Employee representatives from across Europe gathered in Brussels during the European Cockpit Association Conference. Strong employee representation depends on strong leaders – and strong leaders require protection.

Photo: European Cockpit Association (ECA) Conference, Brussels / Courtesy of participants

The People Sitting Across the Table

A Position Paper on Employee Representation in European Aviation

From Berlin to Brussels, and from Stockholm to Sofia, employee representatives across the European aviation industry continue to report increasing pressure associated with carrying out legitimate representative activities.

The facts of individual cases differ. They should be assessed through the appropriate procedures and processes, and FPU Romania does not comment on the merits of ongoing disciplinary proceedings, employment disputes or individual cases.

However, the broader trend itself deserves discussion.

For many years, tensions surrounding trade union activity and employee representation were often perceived as challenges affecting only certain parts of Europe. Recent developments suggest that this assumption deserves to be revisited and raises an important question for the future of employee representation in European aviation:

What happens when the people sitting across the table decide that sitting at the table is no longer worth the risk?

Leadership Matters

Employee representatives and trade union representatives must be able to carry out their representative duties without fear that the role itself becomes a source of personal risk or pressure. This principle matters because representation comes with responsibility and, naturally, it also requires some sort of protection.
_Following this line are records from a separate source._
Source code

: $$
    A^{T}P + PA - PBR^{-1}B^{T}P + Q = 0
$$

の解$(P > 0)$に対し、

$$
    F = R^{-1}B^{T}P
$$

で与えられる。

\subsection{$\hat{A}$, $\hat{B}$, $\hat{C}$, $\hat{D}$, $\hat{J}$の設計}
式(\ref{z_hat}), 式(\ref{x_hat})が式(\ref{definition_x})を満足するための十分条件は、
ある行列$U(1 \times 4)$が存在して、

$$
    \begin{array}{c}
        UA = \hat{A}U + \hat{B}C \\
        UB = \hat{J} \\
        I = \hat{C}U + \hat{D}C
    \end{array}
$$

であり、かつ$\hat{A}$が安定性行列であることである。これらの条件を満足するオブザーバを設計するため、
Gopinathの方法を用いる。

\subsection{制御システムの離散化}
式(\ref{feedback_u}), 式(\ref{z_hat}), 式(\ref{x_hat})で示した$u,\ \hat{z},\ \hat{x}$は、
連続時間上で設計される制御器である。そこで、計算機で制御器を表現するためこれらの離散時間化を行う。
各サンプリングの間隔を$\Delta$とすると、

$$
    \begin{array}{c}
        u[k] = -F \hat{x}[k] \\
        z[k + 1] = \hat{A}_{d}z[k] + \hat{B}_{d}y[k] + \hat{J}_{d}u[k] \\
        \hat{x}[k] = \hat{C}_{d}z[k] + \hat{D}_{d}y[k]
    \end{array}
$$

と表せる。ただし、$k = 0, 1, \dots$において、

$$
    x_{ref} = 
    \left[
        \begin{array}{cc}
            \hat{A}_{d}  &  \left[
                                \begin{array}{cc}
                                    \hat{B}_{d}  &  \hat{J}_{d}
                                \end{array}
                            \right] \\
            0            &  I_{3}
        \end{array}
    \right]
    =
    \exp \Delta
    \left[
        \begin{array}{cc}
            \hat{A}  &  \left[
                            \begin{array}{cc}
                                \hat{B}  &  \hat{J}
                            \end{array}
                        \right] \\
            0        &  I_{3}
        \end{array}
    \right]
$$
Airlines invest heavily in executives and managers who are expected to make difficult decisions in the interests of the business. Modern trade unions operate in much the same way.

Employee representatives are elected, trusted, and mandated by their colleagues to defend collective interests, advance priorities identified by their members, and engage in negotiations and representative activities that are often complex, difficult, and highly pressured.

Like any leadership role, representation requires judgment, resilience, and accountability.

Employee representatives are not spectators sitting around the table. They are one of the reasons there is a table in the first place.

From East to West: A European Experience

For many employee representatives across Central and Eastern Europe, difficult labour relations, resistance to employee representation and prolonged disputes are not unfamiliar experiences.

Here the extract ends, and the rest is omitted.